→ Task
Print the records again, character for character.

→ Input data
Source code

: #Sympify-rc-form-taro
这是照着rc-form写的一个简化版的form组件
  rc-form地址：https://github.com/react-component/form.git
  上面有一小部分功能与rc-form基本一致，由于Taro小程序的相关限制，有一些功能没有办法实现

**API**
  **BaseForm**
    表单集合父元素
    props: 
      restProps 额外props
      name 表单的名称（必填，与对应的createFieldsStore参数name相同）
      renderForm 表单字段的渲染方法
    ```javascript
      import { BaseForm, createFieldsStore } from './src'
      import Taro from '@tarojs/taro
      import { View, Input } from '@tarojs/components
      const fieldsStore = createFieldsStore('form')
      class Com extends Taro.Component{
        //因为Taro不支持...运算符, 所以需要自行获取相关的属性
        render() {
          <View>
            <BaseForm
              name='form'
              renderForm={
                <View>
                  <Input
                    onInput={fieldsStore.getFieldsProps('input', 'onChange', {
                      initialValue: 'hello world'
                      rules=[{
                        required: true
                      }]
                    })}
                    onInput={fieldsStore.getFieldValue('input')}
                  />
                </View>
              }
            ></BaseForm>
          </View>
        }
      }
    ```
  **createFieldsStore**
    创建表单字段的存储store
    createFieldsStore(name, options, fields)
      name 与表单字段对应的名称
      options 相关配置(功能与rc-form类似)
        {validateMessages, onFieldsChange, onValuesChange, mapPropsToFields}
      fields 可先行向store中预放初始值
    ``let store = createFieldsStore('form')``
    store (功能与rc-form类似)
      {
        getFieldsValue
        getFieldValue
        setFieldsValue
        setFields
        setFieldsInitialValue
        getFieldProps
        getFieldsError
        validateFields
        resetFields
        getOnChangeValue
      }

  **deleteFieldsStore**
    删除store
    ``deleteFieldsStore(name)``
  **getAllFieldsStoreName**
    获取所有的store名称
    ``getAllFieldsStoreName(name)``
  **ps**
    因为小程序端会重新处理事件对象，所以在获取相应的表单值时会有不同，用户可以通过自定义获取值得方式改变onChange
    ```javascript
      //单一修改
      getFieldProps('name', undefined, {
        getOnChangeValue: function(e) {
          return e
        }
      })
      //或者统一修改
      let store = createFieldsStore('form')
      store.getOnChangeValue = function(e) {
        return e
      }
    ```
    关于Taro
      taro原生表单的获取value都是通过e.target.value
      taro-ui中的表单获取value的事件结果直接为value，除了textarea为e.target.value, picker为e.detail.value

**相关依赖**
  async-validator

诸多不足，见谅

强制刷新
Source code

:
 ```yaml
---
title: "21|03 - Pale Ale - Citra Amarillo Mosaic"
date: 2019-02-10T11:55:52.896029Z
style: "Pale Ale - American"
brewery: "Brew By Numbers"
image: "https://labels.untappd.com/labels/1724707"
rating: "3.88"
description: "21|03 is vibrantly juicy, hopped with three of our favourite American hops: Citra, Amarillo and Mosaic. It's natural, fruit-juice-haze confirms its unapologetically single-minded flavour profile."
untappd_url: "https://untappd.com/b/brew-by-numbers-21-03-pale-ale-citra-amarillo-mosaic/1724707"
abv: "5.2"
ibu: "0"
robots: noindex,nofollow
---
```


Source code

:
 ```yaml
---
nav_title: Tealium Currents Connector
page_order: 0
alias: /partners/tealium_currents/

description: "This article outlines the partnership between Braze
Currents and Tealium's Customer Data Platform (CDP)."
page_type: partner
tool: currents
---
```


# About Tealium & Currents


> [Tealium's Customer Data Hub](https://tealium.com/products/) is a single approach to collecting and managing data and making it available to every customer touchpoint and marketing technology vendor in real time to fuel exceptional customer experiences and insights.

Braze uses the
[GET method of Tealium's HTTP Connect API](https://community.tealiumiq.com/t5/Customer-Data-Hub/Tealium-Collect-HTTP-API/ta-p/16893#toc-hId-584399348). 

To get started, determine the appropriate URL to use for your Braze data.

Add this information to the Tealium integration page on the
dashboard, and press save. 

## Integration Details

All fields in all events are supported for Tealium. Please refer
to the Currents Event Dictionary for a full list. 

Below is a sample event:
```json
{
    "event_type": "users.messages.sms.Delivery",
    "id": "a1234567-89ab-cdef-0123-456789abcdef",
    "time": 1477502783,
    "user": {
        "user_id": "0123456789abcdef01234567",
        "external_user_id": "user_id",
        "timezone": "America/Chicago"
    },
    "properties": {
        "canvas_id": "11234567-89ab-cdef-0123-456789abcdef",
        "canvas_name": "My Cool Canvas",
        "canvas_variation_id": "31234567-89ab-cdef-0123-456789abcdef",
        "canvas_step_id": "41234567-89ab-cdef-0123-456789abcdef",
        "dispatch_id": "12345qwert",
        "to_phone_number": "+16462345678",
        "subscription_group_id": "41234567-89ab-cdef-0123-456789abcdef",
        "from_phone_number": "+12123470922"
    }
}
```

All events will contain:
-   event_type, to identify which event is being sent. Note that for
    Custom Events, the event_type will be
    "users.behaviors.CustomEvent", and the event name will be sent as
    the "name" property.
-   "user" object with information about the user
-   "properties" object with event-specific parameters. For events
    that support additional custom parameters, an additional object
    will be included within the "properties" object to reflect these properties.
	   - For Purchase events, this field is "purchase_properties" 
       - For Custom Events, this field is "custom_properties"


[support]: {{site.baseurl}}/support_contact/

→ Final answer
Source code

: #Sympify-rc-form-taro
这是照着rc-form写的一个简化版的form组件
  rc-form地址：https://github.com/react-component/form.git
  上面有一小部分功能与rc-form基本一致，由于Taro小程序的相关限制，有一些功能没有办法实现

**API**
  **BaseForm**
    表单集合父元素
    props: 
      restProps 额外props
      name 表单的名称（必填，与对应的createFieldsStore参数name相同）
      renderForm 表单字段的渲染方法
    ```javascript
      import { BaseForm, createFieldsStore } from './src'
      import Taro from '@tarojs/taro
      import { View, Input } from '@tarojs/components
      const fieldsStore = createFieldsStore('form')
      class Com extends Taro.Component{
        //因为Taro不支持...运算符, 所以需要自行获取相关的属性
        render() {
          <View>
            <BaseForm
              name='form'
              renderForm={
                <View>
                  <Input
                    onInput={fieldsStore.getFieldsProps('input', 'onChange', {
                      initialValue: 'hello world'
                      rules=[{
                        required: true
                      }]
                    })}
                    onInput={fieldsStore.getFieldValue('input')}
                  />
                </View>
              }
            ></BaseForm>
          </View>
        }
      }
    ```
  **createFieldsStore**
    创建表单字段的存储store
    createFieldsStore(name, options, fields)
      name 与表单字段对应的名称
      options 相关配置(功能与rc-form类似)
        {validateMessages, onFieldsChange, onValuesChange, mapPropsToFields}
      fields 可先行向store中预放初始值
    ``let store = createFieldsStore('form')``
    store (功能与rc-form类似)
      {
        getFieldsValue
        getFieldValue
        setFieldsValue
        setFields
        setFieldsInitialValue
        getFieldProps
        getFieldsError
        validateFields
        resetFields
        getOnChangeValue
      }

  **deleteFieldsStore**
    删除store
    ``deleteFieldsStore(name)``
  **getAllFieldsStoreName**
    获取所有的store名称
    ``getAllFieldsStoreName(name)``
  **ps**
    因为小程序端会重新处理事件对象，所以在获取相应的表单值时会有不同，用户可以通过自定义获取值得方式改变onChange
    ```javascript
      //单一修改
      getFieldProps('name', undefined, {
        getOnChangeValue: function(e) {
          return e
        }
      })
      //或者统一修改
      let store = createFieldsStore('form')
      store.getOnChangeValue = function(e) {
        return e
      }
    ```
    关于Taro
      taro原生表单的获取value都是通过e.target.value
      taro-ui中的表单获取value的事件结果直接为value，除了textarea为e.target.value, picker为e.detail.value

**相关依赖**
  async-validator

诸多不足，见谅

强制刷新
Source code

:
 ```yaml
---
title: "21|03 - Pale Ale - Citra Amarillo Mosaic"
date: 2019-02-10T11:55:52.896029Z
style: "Pale Ale - American"
brewery: "Brew By Numbers"
image: "https://labels.untappd.com/labels/1724707"
rating: "3.88"
description: "21|03 is vibrantly juicy, hopped with three of our favourite American hops: Citra, Amarillo and Mosaic. It's natural, fruit-juice-haze confirms its unapologetically single-minded flavour profile."
untappd_url: "https://untappd.com/b/brew-by-numbers-21-03-pale-ale-citra-amarillo-mosaic/1724707"
abv: "5.2"
ibu: "0"
robots: noindex,nofollow
---
```


Source code

:
 ```yaml
---
nav_title: Tealium Currents Connector
page_order: 0
alias: /partners/tealium_currents/

description: "This article outlines the partnership between Braze
Currents and Tealium's Customer Data Platform (CDP)."
page_type: partner
tool: currents
---
```


# About Tealium & Currents


> [Tealium's Customer Data Hub](https://tealium.com/products/) is a single approach to collecting and managing data and making it available to every customer touchpoint and marketing technology vendor in real time to fuel exceptional customer experiences and insights.

Braze uses the
[GET method of Tealium's HTTP Connect API](https://community.tealiumiq.com/t5/Customer-Data-Hub/Tealium-Collect-HTTP-API/ta-p/16893#toc-hId-584399348). 

To get started, determine the appropriate URL to use for your Braze data.

Add this information to the Tealium integration page on the
dashboard, and press save. 

## Integration Details

All fields in all events are supported for Tealium. Please refer
to the Currents Event Dictionary for a full list. 

Below is a sample event:
```json
{
    "event_type": "users.messages.sms.Delivery",
    "id": "a1234567-89ab-cdef-0123-456789abcdef",
    "time": 1477502783,
    "user": {
        "user_id": "0123456789abcdef01234567",
        "external_user_id": "user_id",
        "timezone": "America/Chicago"
    },
    "properties": {
        "canvas_id": "11234567-89ab-cdef-0123-456789abcdef",
        "canvas_name": "My Cool Canvas",
        "canvas_variation_id": "31234567-89ab-cdef-0123-456789abcdef",
        "canvas_step_id": "41234567-89ab-cdef-0123-456789abcdef",
        "dispatch_id": "12345qwert",
        "to_phone_number": "+16462345678",
        "subscription_group_id": "41234567-89ab-cdef-0123-456789abcdef",
        "from_phone_number": "+12123470922"
    }
}
```

All events will contain:
-   event_type, to identify which event is being sent. Note that for
    Custom Events, the event_type will be
    "users.behaviors.CustomEvent", and the event name will be sent as
    the "name" property.
-   "user" object with information about the user
-   "properties" object with event-specific parameters. For events
    that support additional custom parameters, an additional object
    will be included within the "properties" object to reflect these properties.
	   - For Purchase events, this field is "purchase_properties" 
       - For Custom Events, this field is "custom_properties"


[support]: {{site.baseurl}}/support_contact/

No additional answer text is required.